┌─ Dataset extract

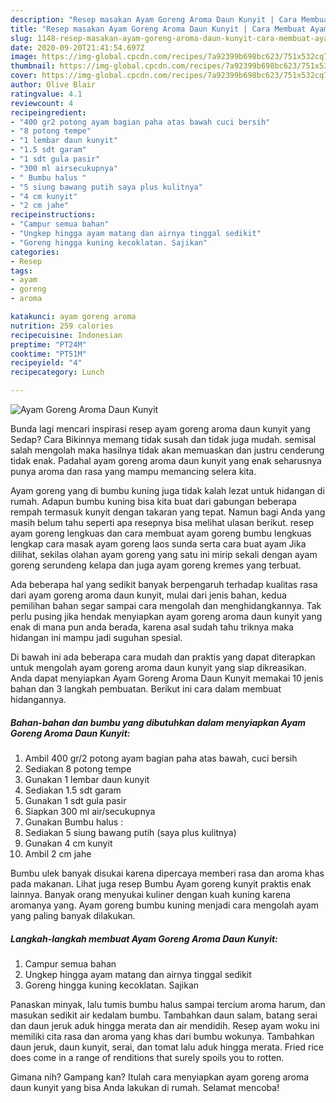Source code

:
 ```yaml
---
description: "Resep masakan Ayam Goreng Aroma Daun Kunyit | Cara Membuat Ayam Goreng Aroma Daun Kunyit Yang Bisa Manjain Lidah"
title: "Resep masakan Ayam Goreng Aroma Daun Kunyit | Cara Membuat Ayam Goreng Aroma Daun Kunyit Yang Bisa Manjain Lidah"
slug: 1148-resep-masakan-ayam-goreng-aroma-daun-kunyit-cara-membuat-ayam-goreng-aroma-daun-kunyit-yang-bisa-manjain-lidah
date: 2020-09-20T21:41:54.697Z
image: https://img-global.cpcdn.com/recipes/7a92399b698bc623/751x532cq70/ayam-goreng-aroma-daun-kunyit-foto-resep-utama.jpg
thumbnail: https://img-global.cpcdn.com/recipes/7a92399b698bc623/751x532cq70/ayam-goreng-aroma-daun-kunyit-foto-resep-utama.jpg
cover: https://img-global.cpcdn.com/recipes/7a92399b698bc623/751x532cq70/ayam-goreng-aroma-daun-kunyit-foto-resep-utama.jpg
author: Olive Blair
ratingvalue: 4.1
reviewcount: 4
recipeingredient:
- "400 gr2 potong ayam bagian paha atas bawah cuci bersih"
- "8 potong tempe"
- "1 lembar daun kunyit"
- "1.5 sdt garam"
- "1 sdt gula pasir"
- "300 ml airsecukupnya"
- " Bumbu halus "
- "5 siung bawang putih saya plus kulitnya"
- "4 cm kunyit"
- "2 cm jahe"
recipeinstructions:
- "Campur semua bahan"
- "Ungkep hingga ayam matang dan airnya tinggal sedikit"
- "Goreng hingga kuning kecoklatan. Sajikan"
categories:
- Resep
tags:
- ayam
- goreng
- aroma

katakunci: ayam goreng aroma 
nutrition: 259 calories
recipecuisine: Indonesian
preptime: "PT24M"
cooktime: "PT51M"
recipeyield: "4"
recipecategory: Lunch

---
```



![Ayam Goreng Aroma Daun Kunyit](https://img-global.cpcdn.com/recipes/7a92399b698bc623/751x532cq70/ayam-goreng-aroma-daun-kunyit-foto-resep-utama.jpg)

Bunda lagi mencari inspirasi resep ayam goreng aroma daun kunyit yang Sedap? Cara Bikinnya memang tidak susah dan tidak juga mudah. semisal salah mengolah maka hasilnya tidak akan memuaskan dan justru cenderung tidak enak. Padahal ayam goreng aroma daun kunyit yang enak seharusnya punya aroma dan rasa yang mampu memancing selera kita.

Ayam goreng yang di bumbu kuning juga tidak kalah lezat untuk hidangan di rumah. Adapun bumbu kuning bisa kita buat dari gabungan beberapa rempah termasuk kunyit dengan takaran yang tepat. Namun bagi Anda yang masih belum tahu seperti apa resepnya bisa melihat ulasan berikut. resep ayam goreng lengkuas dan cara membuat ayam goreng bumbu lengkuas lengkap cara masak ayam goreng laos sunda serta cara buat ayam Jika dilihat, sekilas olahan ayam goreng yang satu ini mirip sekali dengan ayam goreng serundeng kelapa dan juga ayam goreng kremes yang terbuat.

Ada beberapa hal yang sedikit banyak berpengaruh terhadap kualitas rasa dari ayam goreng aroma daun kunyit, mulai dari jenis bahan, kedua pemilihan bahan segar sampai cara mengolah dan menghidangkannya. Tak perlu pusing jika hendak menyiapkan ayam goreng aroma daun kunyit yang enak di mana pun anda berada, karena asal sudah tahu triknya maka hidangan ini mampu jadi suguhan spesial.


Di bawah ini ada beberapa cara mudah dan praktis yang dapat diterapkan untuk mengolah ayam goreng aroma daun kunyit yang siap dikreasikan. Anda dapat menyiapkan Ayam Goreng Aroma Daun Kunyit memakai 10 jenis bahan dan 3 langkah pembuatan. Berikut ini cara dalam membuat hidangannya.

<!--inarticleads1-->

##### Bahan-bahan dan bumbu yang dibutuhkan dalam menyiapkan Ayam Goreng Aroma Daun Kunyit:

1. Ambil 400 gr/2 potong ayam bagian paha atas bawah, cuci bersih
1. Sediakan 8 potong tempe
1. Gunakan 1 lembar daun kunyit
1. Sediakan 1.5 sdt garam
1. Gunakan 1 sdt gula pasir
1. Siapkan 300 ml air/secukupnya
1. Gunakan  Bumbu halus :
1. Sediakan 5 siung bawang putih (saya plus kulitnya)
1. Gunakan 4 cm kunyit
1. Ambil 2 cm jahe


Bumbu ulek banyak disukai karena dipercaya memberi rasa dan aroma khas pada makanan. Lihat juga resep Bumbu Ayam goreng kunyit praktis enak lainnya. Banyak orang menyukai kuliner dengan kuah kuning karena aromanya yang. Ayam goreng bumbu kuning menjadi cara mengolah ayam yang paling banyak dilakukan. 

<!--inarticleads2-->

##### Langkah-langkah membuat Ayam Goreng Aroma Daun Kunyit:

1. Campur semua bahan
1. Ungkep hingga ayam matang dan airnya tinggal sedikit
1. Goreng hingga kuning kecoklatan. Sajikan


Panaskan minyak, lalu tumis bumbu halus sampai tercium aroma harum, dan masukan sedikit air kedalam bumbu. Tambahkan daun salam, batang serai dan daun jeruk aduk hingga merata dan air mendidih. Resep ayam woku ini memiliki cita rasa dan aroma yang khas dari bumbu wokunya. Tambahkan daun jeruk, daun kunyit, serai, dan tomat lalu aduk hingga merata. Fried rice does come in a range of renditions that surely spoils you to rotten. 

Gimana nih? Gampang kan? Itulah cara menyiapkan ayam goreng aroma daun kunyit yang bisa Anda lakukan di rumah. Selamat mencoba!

└─

▶ _Task objective_
For each line above that holds the string "jenis", provide a copy of that line.

▶ _Reply_
Ada beberapa hal yang sedikit banyak berpengaruh terhadap kualitas rasa dari ayam goreng aroma daun kunyit, mulai dari jenis bahan, kedua pemilihan bahan segar sampai cara mengolah dan menghidangkannya. Tak perlu pusing jika hendak menyiapkan ayam goreng aroma daun kunyit yang enak di mana pun anda berada, karena asal sudah tahu triknya maka hidangan ini mampu jadi suguhan spesial.
Di bawah ini ada beberapa cara mudah dan praktis yang dapat diterapkan untuk mengolah ayam goreng aroma daun kunyit yang siap dikreasikan. Anda dapat menyiapkan Ayam Goreng Aroma Daun Kunyit memakai 10 jenis bahan dan 3 langkah pembuatan. Berikut ini cara dalam membuat hidangannya.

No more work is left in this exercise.